When people think of museums, they often imagine climate-controlled galleries or quiet halls lined with art. What they rarely picture are the hands that build them – the carpenters, welders, brick workers, metal fabricators, clay specialists, rammed-earth builders, and designers whose work creates the physical world that visitors eventually encounter.

In Benin City, hundreds of these artisans have been central to the making of the MOWAA campus – long before any artist, curator or scholar steps inside.

One of MOWAA’s core commitments has been to ensure that the Museum is built with local skills, local materials and locally-sourced labour. From the rammed-earth walls to custom metalwork, handcrafted tiles, and bespoke wood joinery, MOWAA’s construction is a celebration of Edo craftsmanship.

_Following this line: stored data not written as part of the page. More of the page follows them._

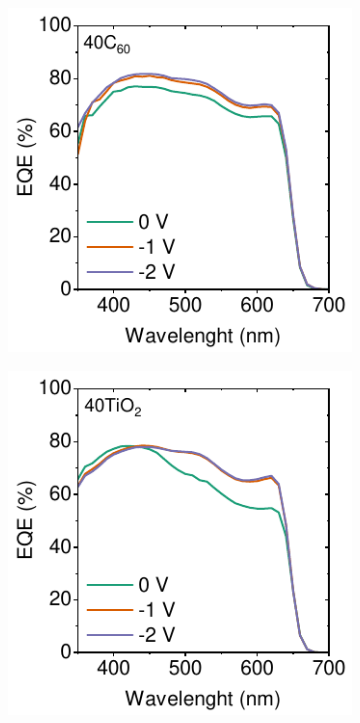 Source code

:\begin{figure}[htbp]
    \centering
    \begin{subfigure}{0.32\textwidth}
        \centering
        \includegraphics[width=\textwidth]{chapters/transport_layers/images/EQE_40C60.pdf}
        \caption{}
        \label{}
    \end{subfigure}
    \hfill
    \begin{subfigure}{0.32\textwidth}
        \centering
        \includegraphics[width=\textwidth]{chapters/transport_layers/images/EQE_40TiO2.pdf}

\end{subfigure}
\end{figure}

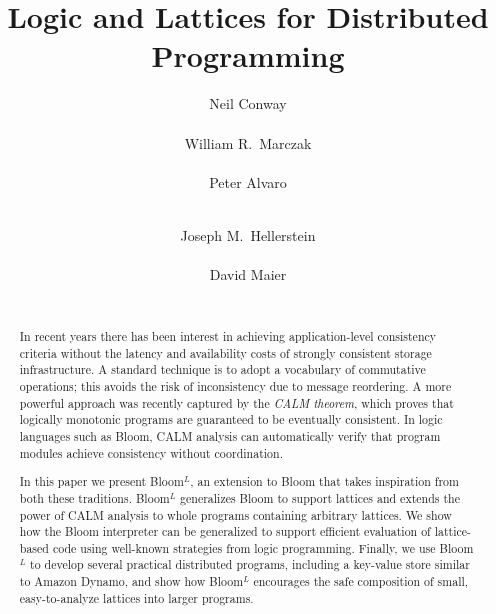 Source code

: \documentclass{sig-alternate}
\def\lang{Bloom$^L$\xspace}
\begin{document}
\title{Logic and Lattices for Distributed Programming}


\author{
\alignauthor
Neil Conway\\
       \\
\alignauthor
William R.\ Marczak\\
       \\
\alignauthor
Peter Alvaro\\
       \\
\and
\alignauthor
Joseph M.\ Hellerstein\\
       \\
\alignauthor
David Maier\\
       \\
}

\maketitle

\begin{abstract}
  In recent years there has been interest in achieving application-level
  consistency criteria without the latency and availability costs of strongly
  consistent storage infrastructure. A standard technique
  is to adopt a vocabulary of
  commutative operations; this avoids the risk of inconsistency due to message
  reordering.  A more powerful approach was recently captured by the \emph{CALM
    theorem}, which proves that logically monotonic programs are guaranteed to
  be eventually consistent. 
  In logic languages such as Bloom, CALM analysis can automatically verify that program modules achieve consistency without coordination.

  In this paper we present \lang, an extension to Bloom that takes inspiration
  from both these traditions.  
  \lang generalizes Bloom to support lattices
  and extends the power of CALM analysis to whole programs containing arbitrary
  lattices. We show how the Bloom interpreter can be generalized to support
  efficient evaluation of lattice-based code using well-known strategies from
  logic programming.  Finally, we use \lang to develop several practical
  distributed programs, including a key-value store similar to Amazon Dynamo,
  and show how \lang encourages the safe composition of small, easy-to-analyze
  lattices into larger programs.
\end{abstract}










%


\balance



% 
\end{document}
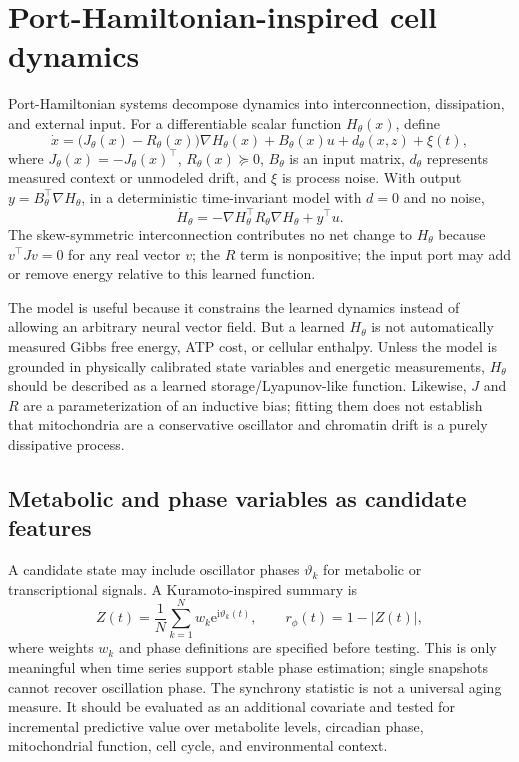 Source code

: \documentclass[11pt,a4paper]{article}
\theoremstyle{definition}
\theoremstyle{remark}
\newcommand{\ee}{\mathrm{e}}
\newcommand{\ii}{\mathrm{i}}
\begin{document}
\section{Port-Hamiltonian-inspired cell dynamics}
Port-Hamiltonian systems decompose dynamics into interconnection, dissipation, and external input. For a differentiable scalar function $H_\theta(x)$, define
\begin{equation}
\dot{x}=\big(J_\theta(x)-R_\theta(x)\big)\nabla H_\theta(x)+B_\theta(x)u+d_\theta(x,z)+\xi(t),
\label{eq:ph}
\end{equation}
where $J_\theta(x)=-J_\theta(x)^\top$, $R_\theta(x)\succeq0$, $B_\theta$ is an input matrix, $d_\theta$ represents measured context or unmodeled drift, and $\xi$ is process noise. With output $y=B_\theta^\top\nabla H_\theta$, in a deterministic time-invariant model with $d=0$ and no noise,
\begin{equation}
\dot H_\theta=-\nabla H_\theta^\top R_\theta\nabla H_\theta+y^\top u.
\label{eq:energy_balance}
\end{equation}
The skew-symmetric interconnection contributes no net change to $H_\theta$ because $v^\top Jv=0$ for any real vector $v$; the $R$ term is nonpositive; the input port may add or remove energy relative to this learned function.

The model is useful because it constrains the learned dynamics instead of allowing an arbitrary neural vector field. But a learned $H_\theta$ is not automatically measured Gibbs free energy, ATP cost, or cellular enthalpy. Unless the model is grounded in physically calibrated state variables and energetic measurements, $H_\theta$ should be described as a learned storage/Lyapunov-like function. Likewise, $J$ and $R$ are a parameterization of an inductive bias; fitting them does not establish that mitochondria are a conservative oscillator and chromatin drift is a purely dissipative process.

\subsection{Metabolic and phase variables as candidate features}
A candidate state may include oscillator phases $\vartheta_k$ for metabolic or transcriptional signals. A Kuramoto-inspired summary is
\begin{equation}
Z(t)=\frac{1}{N}\sum_{k=1}^{N}w_k\ee^{\ii\vartheta_k(t)},\qquad r_{\phi}(t)=1-|Z(t)|,
\label{eq:phase_order}
\end{equation}
where weights $w_k$ and phase definitions are specified before testing. This is only meaningful when time series support stable phase estimation; single snapshots cannot recover oscillation phase. The synchrony statistic is not a universal aging measure. It should be evaluated as an additional covariate and tested for incremental predictive value over metabolite levels, circadian phase, mitochondrial function, cell cycle, and environmental context.
\end{document}
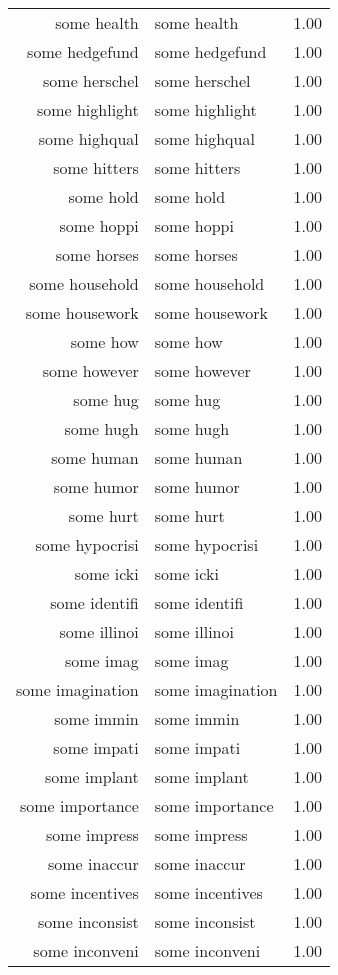 \begin{table}[ht]
\begin{tabular}{rlr}
  some health & some health & 1.00 \\ 
  some hedgefund & some hedgefund & 1.00 \\ 
  some herschel & some herschel & 1.00 \\ 
  some highlight & some highlight & 1.00 \\ 
  some highqual & some highqual & 1.00 \\ 
  some hitters & some hitters & 1.00 \\ 
  some hold & some hold & 1.00 \\ 
  some hoppi & some hoppi & 1.00 \\ 
  some horses & some horses & 1.00 \\ 
  some household & some household & 1.00 \\ 
  some housework & some housework & 1.00 \\ 
  some how & some how & 1.00 \\ 
  some however & some however & 1.00 \\ 
  some hug & some hug & 1.00 \\ 
  some hugh & some hugh & 1.00 \\ 
  some human & some human & 1.00 \\ 
  some humor & some humor & 1.00 \\ 
  some hurt & some hurt & 1.00 \\ 
  some hypocrisi & some hypocrisi & 1.00 \\ 
  some icki & some icki & 1.00 \\ 
  some identifi & some identifi & 1.00 \\ 
  some illinoi & some illinoi & 1.00 \\ 
  some imag & some imag & 1.00 \\ 
  some imagination & some imagination & 1.00 \\ 
  some immin & some immin & 1.00 \\ 
  some impati & some impati & 1.00 \\ 
  some implant & some implant & 1.00 \\ 
  some importance & some importance & 1.00 \\ 
  some impress & some impress & 1.00 \\ 
  some inaccur & some inaccur & 1.00 \\ 
  some incentives & some incentives & 1.00 \\ 
  some inconsist & some inconsist & 1.00 \\ 
  some inconveni & some inconveni & 1.00 \\ 

\end{tabular}
\end{table}
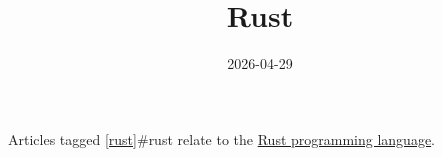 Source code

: \documentclass{note}
\title{Rust}
\date{2026-04-29}
\begin{document}
Articles tagged \ref{rust}{#rust} relate to the \href{https://rust-lang.org/}{Rust programming language}.
\end{document}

More than 1,000 artisans have worked on the campus to date, many of whom were trained on-site in areas like rammed earth construction; high-precision carpentry; museum-grade metal fabrication; conservation-standard storage building; stone finishing; and eco-responsible landscaping.

These are not temporary jobs – they are skills that last a lifetime.

Benin’s heritage is rich with artisanal traditions – from the famed bronze casters of Igun Street to the woodcarvers and guilds whose work shaped centuries of cultural expression.

MOWAA’s building process intentionally integrates this lineage. The rammed-earth technique used in the Institute echoes traditional West African building approaches, while meeting global standards of durability and environmental responsibility. It is a powerful symbol: Benin’s past literally supports Benin’s future.

In a city where unemployment remains high, the MOWAA project has created meaningful economic opportunities: steady work for artisans over multiple years; apprenticeships for young craftsmen; contracts for local workshops and suppliers; and new expertise that artisans can now export to other projects.

These skills are already being utilised beyond the Museum, with several contractors reporting that MOWAA-trained artisans have been recruited for architectural projects in Edo and neighbouring states.

While public programming has paused temporarily, the economic ecosystem around the campus has continued to grow – construction, landscaping, facilities operations, and campus support personnel remain active.